The XP3 appears to have 4 baskets and IMHO forget the various pads which are marketed.

I have a different configuration but a much less expensive one is to have your wife go to Hobby Lobby purchase and place:
the very fluffy quilt batting in the bottom basket,
the less fluffy quilt batting in the next basket, and 
synthetic, non-detergent pot scrubbers in the next basket.




Suess00 said:


> 2. I have one attachment for each filter that sticks on the tank like a long tube with an open and off switch on there which leads into the tube with 6-9 small holes in there. I guess the water comes out of those or if you dont connect it to the other piece the water will just come out of the big opening.

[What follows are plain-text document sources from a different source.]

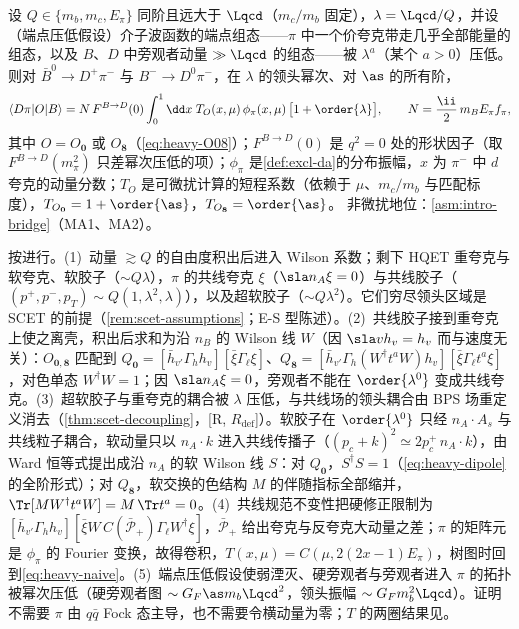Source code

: \begin{theorem}\label{thm:heavy-bdpi}
设 $Q\in\{m_b,m_c,E_\pi\}$ 同阶且远大于 $\Lqcd$（$m_c/m_b$ 固定），$\lambda=\Lqcd/Q$，并设（端点压低假设）介子波函数的端点组态——$\pi$ 中一个价夸克带走几乎全部能量的组态，以及 $B$、$D$ 中旁观者动量 $\gg\Lqcd$ 的组态——被 $\lambda^{a}$（某个 $a>0$）压低。则对 $\bar B^0\to D^+\pi^-$ 与 $B^-\to D^0\pi^-$，在 $\lambda$ 的领头幂次、对 $\as$ 的所有阶，
\begin{equation}\label{eq:heavy-bdpi}
\langle D\pi|O|B\rangle=N\,F^{B\to D}(0)\int_0^1\dd x\;T_O(x,\mu)\,\phi_\pi(x,\mu)\,\big[1+\order{\lambda}\big],\qquad N=\frac{\ii}{2}\,m_BE_\pi f_\pi ,
\end{equation}
其中 $O=O_{\mathbf 0}$ 或 $O_{\mathbf 8}$（\cref{eq:heavy-O08}）；$F^{B\to D}(0)$ 是 $q^2=0$ 处的形状因子（取 $F^{B\to D}(m_\pi^2)$ 只差幂次压低的项）；$\phi_\pi$ 是\cref{def:excl-da}的分布振幅，$x$ 为 $\pi^-$ 中 $d$ 夸克的动量分数；$T_O$ 是可微扰计算的短程系数（依赖于 $\mu$、$m_c/m_b$ 与匹配标度），$T_{O_{\mathbf 0}}=1+\order{\as}$，$T_{O_{\mathbf 8}}=\order{\as}$。
非微扰地位：\cref{asm:intro-bridge}（MA1、MA2）。
\end{theorem}

\begin{proofsketch}
按\cite{BauerPirjolStewart2001}进行。(1)~动量 $\gtrsim Q$ 的自由度积出后进入 Wilson 系数；剩下 HQET 重夸克与软夸克、软胶子（$\sim Q\lambda$），$\pi$ 的共线夸克 $\xi$（$\sla n_A\xi=0$）与共线胶子（$(p^+,p^-,p_T)\sim Q(1,\lambda^2,\lambda)$），以及超软胶子（$\sim Q\lambda^2$）。它们穷尽领头区域是 SCET 的前提（\cref{rem:scet-assumptions}；E-S 型陈述）。(2)~共线胶子接到重夸克上使之离壳，积出后求和为沿 $n_B$ 的 Wilson 线 $W$（因 $\sla vh_v=h_v$ 而与速度无关）：$O_{\mathbf 0,\mathbf 8}$ 匹配到 $Q_{\mathbf 0}=[\bar h_{v'}\Gamma_hh_v][\bar\xi\Gamma_\ell\xi]$、$Q_{\mathbf 8}=[\bar h_{v'}\Gamma_h(W^\dagger t^aW)h_v][\bar\xi\Gamma_\ell t^a\xi]$，对色单态 $W^\dagger W=1$；因 $\sla n_A\xi=0$，旁观者不能在 $\order{\lambda^0}$ 变成共线夸克。(3)~超软胶子与重夸克的耦合被 $\lambda$ 压低，与共线场的领头耦合由 BPS 场重定义消去（\cref{thm:scet-decoupling}，[R, $R_{\mathrm{def}}$]）。软胶子在 $\order{\lambda^0}$ 只经 $n_A\cdot A_s$ 与共线粒子耦合，软动量只以 $n_A\cdot k$ 进入共线传播子（$(p_c+k)^2\simeq2p_c^+\,n_A\cdot k$），由 Ward 恒等式提出成沿 $n_A$ 的软 Wilson 线 $S$：对 $Q_{\mathbf 0}$，$S^\dagger S=1$（\cref{eq:heavy-dipole}的全阶形式）；对 $Q_{\mathbf 8}$，软交换的色结构 $M$ 的伴随指标全部缩并，$\Tr[MW^\dagger t^aW]=M\,\Tr t^a=0$\cite[式~(7)]{BauerPirjolStewart2001}。(4)~共线规范不变性把硬修正限制为 $[\bar h_{v'}\Gamma_hh_v][\bar\xi W\,C(\bar{\mathcal P}_+)\Gamma_\ell W^\dagger\xi]$，$\bar{\mathcal P}_+$ 给出夸克与反夸克大动量之差；$\pi$ 的矩阵元是 $\phi_\pi$ 的 Fourier 变换，故得卷积，$T(x,\mu)=C(\mu,2(2x-1)E_\pi)$，树图时回到\cref{eq:heavy-naive}。(5)~端点压低假设使弱湮灭、硬旁观者与旁观者进入 $\pi$ 的拓扑被幂次压低（硬旁观者图 $\sim G_F\as m_b\Lqcd^2$，领头振幅 $\sim G_Fm_b^2\Lqcd$\cite[式~(26)、(28)]{BenekeEtAl2000}）。证明不需要 $\pi$ 由 $q\bar q$ Fock 态主导，也不需要令横动量为零；$T$ 的两圈结果见\cite{Huber:2016xod}。
\end{proofsketch}

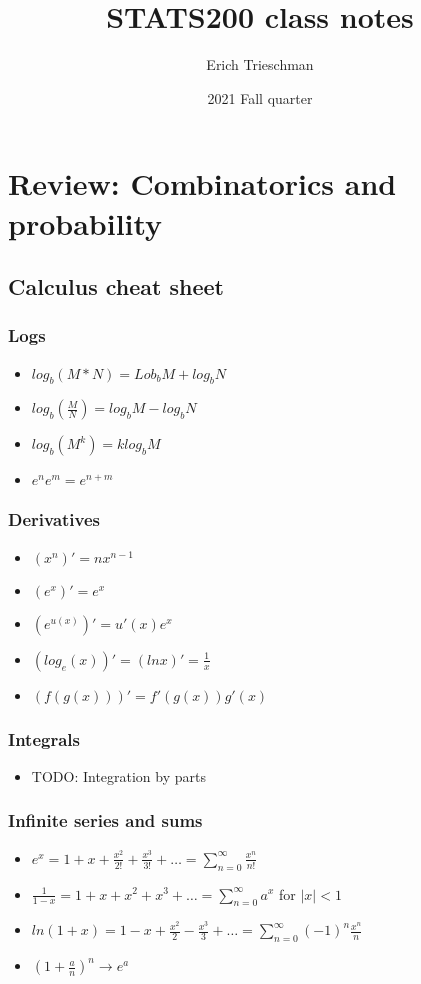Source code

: \documentclass{article}
\title{STATS200 class notes}
\author{Erich Trieschman}
\date{2021 Fall quarter}
\newcommand{\abs}[1]{\lvert#1\rvert}
\begin{document}
\maketitle

\tableofcontents

\section{Review: Combinatorics and probability}
\subsection{Calculus cheat sheet}
\subsubsection{Logs}
\begin{itemize}
	\item $log_b(M * N) = Lob_bM + log_bN$
	\item $log_b(\frac{M}{N}) = log_bM - log_bN$
	\item $log_b(M^k) = klog_bM$
	\item $e^ne^m = e^{n+m}$
\end{itemize}
\subsubsection{Derivatives}
\begin{itemize}
	\item $(x^n)' = nx^{n-1}$
	\item $(e^x)' = e^x$
	\item $(e^{u(x)})' = u'(x)e^x$
	\item $(log_e(x))' = (lnx)' = \frac{1}{x}$
	\item $(f(g(x)))' = f'(g(x))g'(x)$
\end{itemize}
\subsubsection{Integrals}
\begin{itemize}
	\item TODO: Integration by parts
\end{itemize}
\subsubsection{Infinite series and sums}
\begin{itemize}
	\item $e^x = 1 + x + \frac{x^2}{2!} + \frac{x^3}{3!} + \dots = \sum_{n=0}^\infty \frac{x^n}{n!}$
	\item $\frac{1}{1-x} = 1 + x + x^2 + x^3 + \dots = \sum_{n=0}^\infty a^x$ for $\abs{x} < 1$
	\item $ln(1 + x) = 1 - x + \frac{x^2}{2} - \frac{x^3}{3} + \dots = \sum_{n=0}^\infty (-1)^n\frac{x^n}{n}$
	\item $(1 + \frac{a}{n})^n \longrightarrow e^a$
\end{itemize}
\end{document}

per Obs spay bars: use these as they will generate turbulence on the surface of the water.




Suess00 said:


> 3. How many times should I do the water change now with these new filters? Will cycling become faster?


Chris: WC's are filter independent but are plant density dependent.

Until you "get the hang" of your micro ecosystem 25% weekly WC's would be appropriate.




Suess00 said:


> 4. When I start it up for the first time do I just let it suck up water itself or do I have to place water in the filter myself?


Chris: Please read the *Instruction Manual*.




Suess00 said:


> Any input will greatly help!!! Also any tips would be awsome also


Chris: once again until you "get the hang of this setup" I would check the media each week when you do your WC.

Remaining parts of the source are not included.